Juliette Armanet duo sensible et chevaleresque d’une femme et son piano

L’amour est le personnage principal du premier album « Petite Amie » de Juliette Armanet. Elle signe des chansons sensibles qui s’articulent entre mélancolie et disco du tourbillon de nos vies.

Sur la pochette elle apparaît en reine de carton, sur un ciel aux légers nuages  roses. La photo (crédits Théo Mercier), couleur nostalgique , et évocation de l’enfance et des jeux de l’amour.

« Petite amie » est bercé par les sonorités et l’énergie des titres des années 80. Même si elle revendique « La liberté est mon animal » (cavalier seule) on lui prête volontiers des filiations méritées avec ses ainés amoureux au piano comme Véronique Sanson, Willimam Sheller, ou encore Jeanne Cherhal qui ont ouvert le chemin de ce langoureux duo de bois et de voix.

Ici variété rime avec sincérité.

La guerre comme à l’amour
Tu gagneras toujours

« A l’amour comme à la guerre » s’ouvre sur des accords rappelant le lointain « Voyage, voyage » de Désirless, Juliette Armanet, à la voix éthérée qui évoque Camille parfois, nous embarque avec elle sur son navire-piano  et brandit la poésie de ses métaphores et ses curieuses formulations  « Alexandre, t’es mieux qu’un disque inédit ! »(Alexandre) Qui n’a jamais rêvé d’une telle déclaration ?

D’un amour comme un duel « sous la pluie » où chaque mot est une chanson à lui seul. Juliette est cette princesse des sentiments qui revisite un temps où l’amour se cherche, se savoure, se mérite, se danse, se déchire…

L’amour inassouvi s’effacera sous la pluie
J’n’y verrai plus que du feu, ce sera merveilleux
Merveilleux
Oui, le bleu du ciel
Sera éternel
Comme si on était vieux

« L’indien » : une flèche en plein coeur fait renaître l’amour et le piano file le sentiment. Il frappe les mots et rythme l’idylle qui cavale déjà quand entre la batterie. « A la folie » renoue avec la grande tradition des slows.
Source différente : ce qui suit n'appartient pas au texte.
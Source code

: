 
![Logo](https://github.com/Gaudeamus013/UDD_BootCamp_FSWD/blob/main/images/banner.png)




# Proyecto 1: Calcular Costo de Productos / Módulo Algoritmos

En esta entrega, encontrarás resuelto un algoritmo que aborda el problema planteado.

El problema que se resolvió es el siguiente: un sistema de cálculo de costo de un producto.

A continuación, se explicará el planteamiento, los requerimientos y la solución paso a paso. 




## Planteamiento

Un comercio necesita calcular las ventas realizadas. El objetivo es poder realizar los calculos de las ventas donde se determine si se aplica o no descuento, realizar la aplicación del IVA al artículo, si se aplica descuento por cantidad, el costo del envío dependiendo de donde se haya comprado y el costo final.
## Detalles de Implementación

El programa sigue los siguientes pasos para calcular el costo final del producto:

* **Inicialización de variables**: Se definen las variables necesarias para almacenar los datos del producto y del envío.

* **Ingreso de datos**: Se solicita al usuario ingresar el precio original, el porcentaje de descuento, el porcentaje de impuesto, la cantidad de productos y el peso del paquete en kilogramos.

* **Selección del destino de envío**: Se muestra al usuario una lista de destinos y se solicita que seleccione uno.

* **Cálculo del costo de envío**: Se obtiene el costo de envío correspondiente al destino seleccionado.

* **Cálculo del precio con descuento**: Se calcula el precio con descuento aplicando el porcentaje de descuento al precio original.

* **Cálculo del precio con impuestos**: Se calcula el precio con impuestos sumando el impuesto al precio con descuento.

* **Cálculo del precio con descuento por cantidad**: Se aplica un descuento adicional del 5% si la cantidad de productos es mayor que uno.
Armanet est « pour la musique des corps » sensuels et langoureux qui, en tête à tête, tentent une danse dans cette « drôle de fête, drôle de défaite ». Mais l’amour n’est jamais mort et il renait dans chaque recoins de ses chansons comme cette « Carte postale » délicate où les mots sur le papier dessinent des caresses, des promesses dans l’oubli de la peine d’un coeur fêlé que pleure le saxophone.

Tout cet amour qui se fracasse en pointe de l’album dans un magnifique accident déchirant à 1000 km/heure.
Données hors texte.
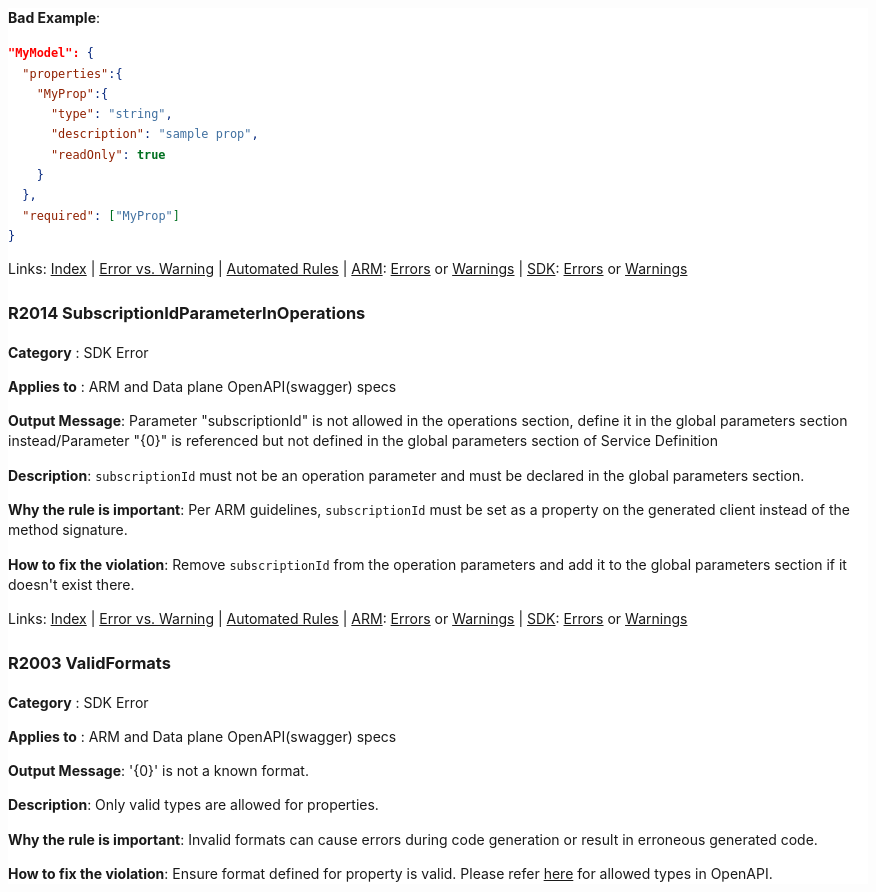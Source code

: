 **Bad Example**:
```json
"MyModel": {
  "properties":{
    "MyProp":{
      "type": "string",
      "description": "sample prop",
      "readOnly": true
    }
  },
  "required": ["MyProp"]
}
```

Links: [Index](#index) | [Error vs. Warning](#error-vs-warning) | [Automated Rules](#automated-rules) | [ARM](#arm-violations): [Errors](#arm-errors) or [Warnings](#arm-warnings) | [SDK](#sdk-violations): [Errors](#sdk-errors) or [Warnings](#sdk-warnings)

### <a name="r2014" />R2014 SubscriptionIdParameterInOperations
**Category** : SDK Error

**Applies to** : ARM and Data plane OpenAPI(swagger) specs

**Output Message**: Parameter "subscriptionId" is not allowed in the operations section, define it in the global parameters section instead/Parameter "{0}" is referenced but not defined in the global parameters section of Service Definition

**Description**: `subscriptionId` must not be an operation parameter and must be declared in the global parameters section.

**Why the rule is important**: Per ARM guidelines, `subscriptionId` must be set as a property on the generated client instead of the method signature. 

**How to fix the violation**: Remove `subscriptionId` from the operation parameters and add it to the global parameters section if it doesn't exist there.

Links: [Index](#index) | [Error vs. Warning](#error-vs-warning) | [Automated Rules](#automated-rules) | [ARM](#arm-violations): [Errors](#arm-errors) or [Warnings](#arm-warnings) | [SDK](#sdk-violations): [Errors](#sdk-errors) or [Warnings](#sdk-warnings)

### <a name="r2003" />R2003 ValidFormats
**Category** : SDK Error

**Applies to** : ARM and Data plane OpenAPI(swagger) specs

**Output Message**: '{0}' is not a known format.

**Description**: Only valid types are allowed for properties.

**Why the rule is important**: Invalid formats can cause errors during code generation or result in erroneous generated code.

**How to fix the violation**: Ensure format defined for property is valid. Please refer [here](https://github.com/Azure/autorest/blob/81d4d31d06637f4f9ef042d7f2ec64cfea29892f/docs/developer/validation-rules/valid-formats.md) for allowed types in OpenAPI.
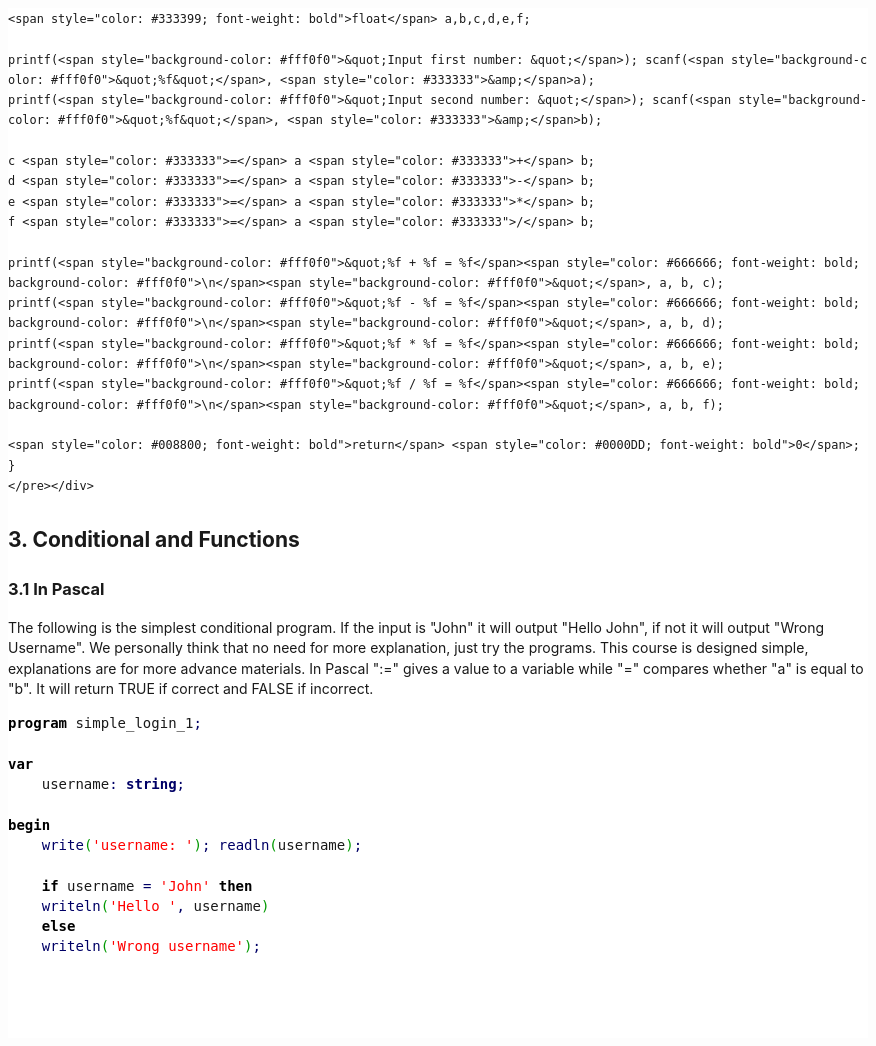 	<span style="color: #333399; font-weight: bold">float</span> a,b,c,d,e,f;
	
	printf(<span style="background-color: #fff0f0">&quot;Input first number: &quot;</span>); scanf(<span style="background-color: #fff0f0">&quot;%f&quot;</span>, <span style="color: #333333">&amp;</span>a);
	printf(<span style="background-color: #fff0f0">&quot;Input second number: &quot;</span>); scanf(<span style="background-color: #fff0f0">&quot;%f&quot;</span>, <span style="color: #333333">&amp;</span>b);
	
	c <span style="color: #333333">=</span> a <span style="color: #333333">+</span> b;
	d <span style="color: #333333">=</span> a <span style="color: #333333">-</span> b;
	e <span style="color: #333333">=</span> a <span style="color: #333333">*</span> b;
	f <span style="color: #333333">=</span> a <span style="color: #333333">/</span> b;
	
	printf(<span style="background-color: #fff0f0">&quot;%f + %f = %f</span><span style="color: #666666; font-weight: bold; background-color: #fff0f0">\n</span><span style="background-color: #fff0f0">&quot;</span>, a, b, c);
	printf(<span style="background-color: #fff0f0">&quot;%f - %f = %f</span><span style="color: #666666; font-weight: bold; background-color: #fff0f0">\n</span><span style="background-color: #fff0f0">&quot;</span>, a, b, d);
	printf(<span style="background-color: #fff0f0">&quot;%f * %f = %f</span><span style="color: #666666; font-weight: bold; background-color: #fff0f0">\n</span><span style="background-color: #fff0f0">&quot;</span>, a, b, e);
	printf(<span style="background-color: #fff0f0">&quot;%f / %f = %f</span><span style="color: #666666; font-weight: bold; background-color: #fff0f0">\n</span><span style="background-color: #fff0f0">&quot;</span>, a, b, f);
	
	<span style="color: #008800; font-weight: bold">return</span> <span style="color: #0000DD; font-weight: bold">0</span>;
	}
	</pre></div>

<h2 id="3. Conditional and Functions">3. Conditional and Functions</h2>
<h3 id="3.1 In Pascal">3.1 In Pascal</h3>
<p>The following is the simplest conditional program. If the input is "John" it will output "Hello John", if not it will output "Wrong Username". We personally think that no need for more explanation, just try the programs. This course is designed simple, explanations are for more advance materials. In Pascal ":=" gives a value to a variable while "=" compares whether "a" is equal to "b". It will return TRUE if correct and FALSE if incorrect.</p>

<pre class="pascal" style="font-family:monospace;"><span style="color: #000000; font-weight: bold;">program</span> simple_login_1<span style="color: #000066;">;</span>
&nbsp;
<span style="color: #000000; font-weight: bold;">var</span>
	username<span style="color: #000066;">:</span> <span style="color: #000066; font-weight: bold;">string</span><span style="color: #000066;">;</span>
&nbsp;
<span style="color: #000000; font-weight: bold;">begin</span>
	<span style="color: #000066;">write</span><span style="color: #009900;">&#40;</span><span style="color: #ff0000;">'username: '</span><span style="color: #009900;">&#41;</span><span style="color: #000066;">;</span> <span style="color: #000066;">readln</span><span style="color: #009900;">&#40;</span>username<span style="color: #009900;">&#41;</span><span style="color: #000066;">;</span>
&nbsp;
	<span style="color: #000000; font-weight: bold;">if</span> username <span style="color: #000066;">=</span> <span style="color: #ff0000;">'John'</span> <span style="color: #000000; font-weight: bold;">then</span>
	<span style="color: #000066;">writeln</span><span style="color: #009900;">&#40;</span><span style="color: #ff0000;">'Hello '</span><span style="color: #000066;">,</span> username<span style="color: #009900;">&#41;</span>
	<span style="color: #000000; font-weight: bold;">else</span>
	<span style="color: #000066;">writeln</span><span style="color: #009900;">&#40;</span><span style="color: #ff0000;">'Wrong username'</span><span style="color: #009900;">&#41;</span><span style="color: #000066;">;</span>
&nbsp;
En blessée volontaire, j’ai lové ma peau contre tes bouts de verre.

Comme un point final suspendu « L’accident », où règnent les ombres qui font la vie et la mort, fait résonner l’univers sombre de Fishbach (avec qui elle a cosigné le titre « Un autre que moi » d’ailleurs). Il ferme l’album sur une note qui rappelle que le propos de Juliette Armanet est constamment en demie teinte et que l’amour n’est jamais vraiment toujours rose.